Give again only those lines from the start of the entries through the line holding "d'importance que ses", leaving them as they are.

(Stored data)
* * *

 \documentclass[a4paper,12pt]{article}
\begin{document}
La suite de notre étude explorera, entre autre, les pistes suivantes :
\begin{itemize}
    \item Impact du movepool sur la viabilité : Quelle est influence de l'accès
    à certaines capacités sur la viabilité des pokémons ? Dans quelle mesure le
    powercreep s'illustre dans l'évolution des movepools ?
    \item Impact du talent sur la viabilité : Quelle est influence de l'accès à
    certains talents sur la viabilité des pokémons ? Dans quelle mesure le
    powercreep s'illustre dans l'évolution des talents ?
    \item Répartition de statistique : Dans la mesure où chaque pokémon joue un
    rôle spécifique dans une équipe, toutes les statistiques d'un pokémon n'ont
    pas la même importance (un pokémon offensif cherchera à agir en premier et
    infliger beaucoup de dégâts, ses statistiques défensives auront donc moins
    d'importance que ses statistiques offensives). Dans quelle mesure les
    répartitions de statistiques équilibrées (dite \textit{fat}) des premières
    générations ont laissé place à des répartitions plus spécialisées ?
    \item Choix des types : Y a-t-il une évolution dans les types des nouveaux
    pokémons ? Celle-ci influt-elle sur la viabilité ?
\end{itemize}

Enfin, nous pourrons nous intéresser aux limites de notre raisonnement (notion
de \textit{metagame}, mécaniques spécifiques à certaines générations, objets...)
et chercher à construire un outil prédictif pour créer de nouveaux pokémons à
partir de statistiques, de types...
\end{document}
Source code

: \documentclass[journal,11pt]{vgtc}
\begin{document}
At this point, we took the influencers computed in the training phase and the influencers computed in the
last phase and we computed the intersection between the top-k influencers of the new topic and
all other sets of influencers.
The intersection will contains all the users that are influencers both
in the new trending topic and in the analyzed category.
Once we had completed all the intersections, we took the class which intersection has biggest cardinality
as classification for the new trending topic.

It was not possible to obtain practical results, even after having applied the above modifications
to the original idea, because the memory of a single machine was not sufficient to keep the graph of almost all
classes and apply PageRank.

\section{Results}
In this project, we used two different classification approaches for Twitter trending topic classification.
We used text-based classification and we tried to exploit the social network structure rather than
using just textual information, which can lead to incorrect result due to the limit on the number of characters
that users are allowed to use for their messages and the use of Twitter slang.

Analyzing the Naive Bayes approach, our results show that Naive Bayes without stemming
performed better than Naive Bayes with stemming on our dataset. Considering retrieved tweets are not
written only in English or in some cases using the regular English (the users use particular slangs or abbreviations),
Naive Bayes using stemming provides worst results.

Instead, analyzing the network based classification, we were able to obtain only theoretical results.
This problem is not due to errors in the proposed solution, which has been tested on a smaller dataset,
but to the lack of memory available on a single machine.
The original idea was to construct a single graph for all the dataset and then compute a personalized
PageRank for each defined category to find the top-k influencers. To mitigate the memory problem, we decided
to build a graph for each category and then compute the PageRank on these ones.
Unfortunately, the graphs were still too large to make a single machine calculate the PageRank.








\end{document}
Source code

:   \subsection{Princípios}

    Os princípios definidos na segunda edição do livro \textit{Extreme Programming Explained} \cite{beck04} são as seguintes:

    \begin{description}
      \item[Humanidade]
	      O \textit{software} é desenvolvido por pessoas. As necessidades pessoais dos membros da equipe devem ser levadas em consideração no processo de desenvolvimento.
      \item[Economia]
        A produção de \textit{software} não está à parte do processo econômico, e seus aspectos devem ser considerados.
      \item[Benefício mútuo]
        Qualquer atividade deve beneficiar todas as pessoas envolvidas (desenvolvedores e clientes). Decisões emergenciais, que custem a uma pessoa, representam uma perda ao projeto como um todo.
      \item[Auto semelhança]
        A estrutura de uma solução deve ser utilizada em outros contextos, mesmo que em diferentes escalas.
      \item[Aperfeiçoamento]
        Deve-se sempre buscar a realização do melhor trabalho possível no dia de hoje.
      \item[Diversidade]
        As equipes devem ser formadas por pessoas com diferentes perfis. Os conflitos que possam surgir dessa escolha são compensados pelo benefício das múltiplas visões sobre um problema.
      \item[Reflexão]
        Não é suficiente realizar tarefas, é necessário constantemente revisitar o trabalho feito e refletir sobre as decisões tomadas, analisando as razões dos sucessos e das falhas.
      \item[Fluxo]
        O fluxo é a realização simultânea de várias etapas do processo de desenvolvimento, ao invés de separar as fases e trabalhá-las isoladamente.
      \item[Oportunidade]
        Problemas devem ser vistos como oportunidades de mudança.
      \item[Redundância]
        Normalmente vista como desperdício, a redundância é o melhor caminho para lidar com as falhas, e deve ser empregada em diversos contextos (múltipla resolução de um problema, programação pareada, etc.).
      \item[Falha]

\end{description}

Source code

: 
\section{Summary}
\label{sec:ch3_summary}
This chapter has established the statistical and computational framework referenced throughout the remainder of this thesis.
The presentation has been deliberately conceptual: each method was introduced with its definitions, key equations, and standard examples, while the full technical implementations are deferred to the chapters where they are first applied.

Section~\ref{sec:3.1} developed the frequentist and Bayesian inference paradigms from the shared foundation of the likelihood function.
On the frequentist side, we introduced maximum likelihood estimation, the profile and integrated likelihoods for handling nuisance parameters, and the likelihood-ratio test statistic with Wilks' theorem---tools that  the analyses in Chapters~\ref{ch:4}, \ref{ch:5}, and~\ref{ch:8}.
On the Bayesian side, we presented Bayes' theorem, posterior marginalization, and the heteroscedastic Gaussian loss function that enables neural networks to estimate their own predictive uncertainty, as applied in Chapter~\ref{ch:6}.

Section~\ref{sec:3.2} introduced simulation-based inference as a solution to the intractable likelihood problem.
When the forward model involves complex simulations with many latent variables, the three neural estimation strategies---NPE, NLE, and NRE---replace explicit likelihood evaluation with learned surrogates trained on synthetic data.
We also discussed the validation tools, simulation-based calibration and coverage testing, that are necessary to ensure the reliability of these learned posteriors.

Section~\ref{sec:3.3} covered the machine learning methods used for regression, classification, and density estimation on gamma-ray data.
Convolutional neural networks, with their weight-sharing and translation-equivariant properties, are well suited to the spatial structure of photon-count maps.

* * *

▶ [Solution]
 \documentclass[a4paper,12pt]{article}
\begin{document}
La suite de notre étude explorera, entre autre, les pistes suivantes :
\begin{itemize}
    \item Impact du movepool sur la viabilité : Quelle est influence de l'accès
    à certaines capacités sur la viabilité des pokémons ? Dans quelle mesure le
    powercreep s'illustre dans l'évolution des movepools ?
    \item Impact du talent sur la viabilité : Quelle est influence de l'accès à
    certains talents sur la viabilité des pokémons ? Dans quelle mesure le
    powercreep s'illustre dans l'évolution des talents ?
    \item Répartition de statistique : Dans la mesure où chaque pokémon joue un
    rôle spécifique dans une équipe, toutes les statistiques d'un pokémon n'ont
    pas la même importance (un pokémon offensif cherchera à agir en premier et
    infliger beaucoup de dégâts, ses statistiques défensives auront donc moins
    d'importance que ses statistiques offensives). Dans quelle mesure les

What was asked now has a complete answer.